* _WHAT THE EXERCISE ASKS_:
Omit all images, then repeat exactly the lines below from the one containing "1. **Requesting institution.**" through the one containing "In Step 3: Configure", both ends included.
"""
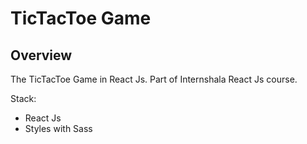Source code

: # TicTacToe Game

## Overview

The TicTacToe Game in React Js. Part of Internshala React Js course.

Stack:

- React Js
- Styles with Sass

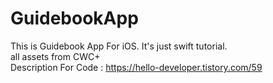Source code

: # GuidebookApp
 
This is Guidebook App For iOS. It's just swift tutorial.<br/>
all assets from CWC+<br/>
Description For Code : https://hello-developer.tistory.com/59
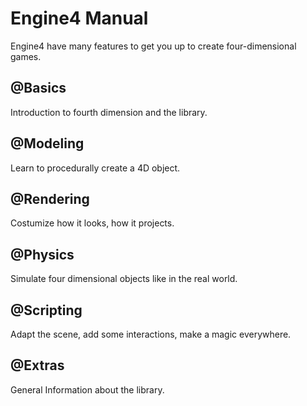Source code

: # Engine4 Manual

Engine4 have many features to get you up to create four-dimensional games.

## @Basics

Introduction to fourth dimension and the library.

## @Modeling

Learn to procedurally create a 4D object.

## @Rendering

Costumize how it looks, how it projects.

## @Physics

Simulate four dimensional objects like in the real world.

## @Scripting

Adapt the scene, add some interactions, make a magic everywhere.

## @Extras

General Information about the library.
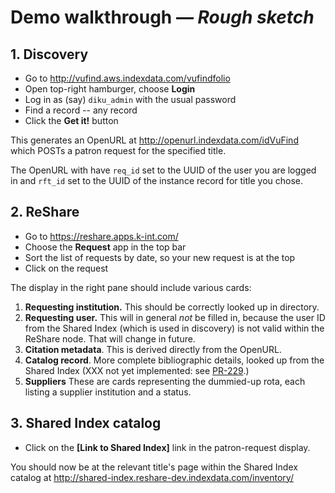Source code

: # Demo walkthrough &mdash; _Rough sketch_

## 1. Discovery

* Go to http://vufind.aws.indexdata.com/vufindfolio
* Open top-right hamburger, choose **Login**
* Log in as (say) `diku_admin` with the usual password
* Find a record -- any record
* Click the **Get it!** button

This generates an OpenURL at http://openurl.indexdata.com/idVuFind
which POSTs a patron request for the specified title.

The OpenURL with have `req_id` set to the UUID of the user you are logged in
and `rft_id` set to the UUID of the instance record for title you chose.

## 2. ReShare

* Go to https://reshare.apps.k-int.com/
* Choose the **Request** app in the top bar
* Sort the list of requests by date, so your new request is at the top
* Click on the request

The display in the right pane should include various cards:

1. **Requesting institution.**
   This should be correctly looked up in directory.
2. **Requesting user.**
   This will in general _not_ be filled in,
   because the user ID from the Shared Index (which is used in discovery)
   is not valid within the ReShare node. That will change in future.
3. **Citation metadata**. This is derived directly from the OpenURL.
4. **Catalog record**.
   More complete bibliographic details, looked up from the Shared Index
   (XXX not yet implemented: see
   [PR-229](https://openlibraryenvironment.atlassian.net/browse/PR-229).)
5. **Suppliers** These are cards representing the dummied-up rota,
   each listing a supplier institution and a status.

## 3. Shared Index catalog

* Click on the **[Link to Shared Index]** link in the patron-request display.

You should now be at the relevant title's page within the Shared Index catalog at
http://shared-index.reshare-dev.indexdata.com/inventory/

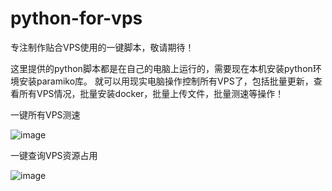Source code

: # python-for-vps
专注制作贴合VPS使用的一键脚本，敬请期待！

这里提供的python脚本都是在自己的电脑上运行的，需要现在本机安装python环境安装paramiko库。
就可以用现实电脑操作控制所有VPS了，包括批量更新，查看所有VPS情况，批量安装docker，批量上传文件，批量测速等操作！



一键所有VPS测速

![image](https://user-images.githubusercontent.com/131984541/235054277-167efc75-103b-4fcc-9982-26eea7e265ff.png)



一键查询VPS资源占用

![image](https://user-images.githubusercontent.com/131984541/235054455-3d05d85f-e446-4463-8a14-b7e717d8e630.png)


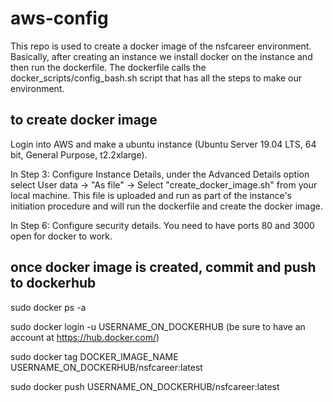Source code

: # aws-config
This repo is used to create a docker image of the nsfcareer environment. Basically, after creating an instance we install docker on the instance and then run the dockerfile. The dockerfile calls the docker_scripts/config_bash.sh script that has all the steps to make our environment.

 ## to create docker image
Login into AWS and make a ubuntu instance (Ubuntu Server 19.04 LTS, 64 bit, General Purpose, t2.2xlarge).


In Step 3: Configure Instance Details, under the Advanced Details option select User data -> "As file" -> Select "create_docker_image.sh" from your local machine.  This file is uploaded and run as part of the instance's initiation procedure and will run the dockerfile and create the docker image.


In Step 6: Configure security details. You need to have ports 80 and 3000 open for docker to work.

## once docker image is created, commit and push to dockerhub

 sudo docker ps -a

 sudo docker login -u USERNAME_ON_DOCKERHUB (be sure to have an account at https://hub.docker.com/)

 sudo docker tag       DOCKER_IMAGE_NAME      USERNAME_ON_DOCKERHUB/nsfcareer:latest

 sudo docker push USERNAME_ON_DOCKERHUB/nsfcareer:latest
"""
* _PROBLEM SOLUTION_:
1. **Requesting institution.**
   This should be correctly looked up in directory.
2. **Requesting user.**
   This will in general _not_ be filled in,
   because the user ID from the Shared Index (which is used in discovery)
   is not valid within the ReShare node. That will change in future.
3. **Citation metadata**. This is derived directly from the OpenURL.
4. **Catalog record**.
   More complete bibliographic details, looked up from the Shared Index
   (XXX not yet implemented: see
   [PR-229](https://openlibraryenvironment.atlassian.net/browse/PR-229).)
5. **Suppliers** These are cards representing the dummied-up rota,
   each listing a supplier institution and a status.

## 3. Shared Index catalog

* Click on the **[Link to Shared Index]** link in the patron-request display.

You should now be at the relevant title's page within the Shared Index catalog at
http://shared-index.reshare-dev.indexdata.com/inventory/

Source code

: # python-for-vps
专注制作贴合VPS使用的一键脚本，敬请期待！

这里提供的python脚本都是在自己的电脑上运行的，需要现在本机安装python环境安装paramiko库。
就可以用现实电脑操作控制所有VPS了，包括批量更新，查看所有VPS情况，批量安装docker，批量上传文件，批量测速等操作！



一键所有VPS测速

![image](https://user-images.githubusercontent.com/131984541/235054277-167efc75-103b-4fcc-9982-26eea7e265ff.png)



一键查询VPS资源占用

![image](https://user-images.githubusercontent.com/131984541/235054455-3d05d85f-e446-4463-8a14-b7e717d8e630.png)


Source code

: # aws-config
This repo is used to create a docker image of the nsfcareer environment. Basically, after creating an instance we install docker on the instance and then run the dockerfile. The dockerfile calls the docker_scripts/config_bash.sh script that has all the steps to make our environment.

 ## to create docker image
Login into AWS and make a ubuntu instance (Ubuntu Server 19.04 LTS, 64 bit, General Purpose, t2.2xlarge).


In Step 3: Configure Instance Details, under the Advanced Details option select User data -> "As file" -> Select "create_docker_image.sh" from your local machine.  This file is uploaded and run as part of the instance's initiation procedure and will run the dockerfile and create the docker image.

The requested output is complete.